▶ Task details:
Within the lines below, find those that hold the string "weierophinney" and copy each one.

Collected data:
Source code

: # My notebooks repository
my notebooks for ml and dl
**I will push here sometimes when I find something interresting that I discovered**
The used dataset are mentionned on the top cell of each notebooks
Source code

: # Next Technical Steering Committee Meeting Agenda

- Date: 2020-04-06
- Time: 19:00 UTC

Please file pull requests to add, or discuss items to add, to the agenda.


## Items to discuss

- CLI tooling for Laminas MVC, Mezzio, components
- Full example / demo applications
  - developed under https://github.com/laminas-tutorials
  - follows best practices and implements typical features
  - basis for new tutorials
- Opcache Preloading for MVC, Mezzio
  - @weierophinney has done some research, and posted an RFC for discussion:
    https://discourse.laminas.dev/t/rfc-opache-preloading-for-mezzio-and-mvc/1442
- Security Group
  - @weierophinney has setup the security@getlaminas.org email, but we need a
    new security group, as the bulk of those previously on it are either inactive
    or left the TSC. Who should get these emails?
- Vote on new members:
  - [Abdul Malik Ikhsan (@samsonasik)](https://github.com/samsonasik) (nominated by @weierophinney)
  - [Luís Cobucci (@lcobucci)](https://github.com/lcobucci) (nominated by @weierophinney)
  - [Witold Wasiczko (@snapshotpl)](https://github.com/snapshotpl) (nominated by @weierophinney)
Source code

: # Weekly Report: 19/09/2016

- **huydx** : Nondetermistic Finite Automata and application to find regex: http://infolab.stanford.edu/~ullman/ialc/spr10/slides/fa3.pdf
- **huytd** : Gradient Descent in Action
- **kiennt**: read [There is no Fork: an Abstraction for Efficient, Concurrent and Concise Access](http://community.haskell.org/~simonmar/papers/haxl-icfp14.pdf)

▶ Reply to the task:
  - @weierophinney has done some research, and posted an RFC for discussion:
  - @weierophinney has setup the security@getlaminas.org email, but we need a
  - [Abdul Malik Ikhsan (@samsonasik)](https://github.com/samsonasik) (nominated by @weierophinney)
  - [Luís Cobucci (@lcobucci)](https://github.com/lcobucci) (nominated by @weierophinney)
  - [Witold Wasiczko (@snapshotpl)](https://github.com/snapshotpl) (nominated by @weierophinney)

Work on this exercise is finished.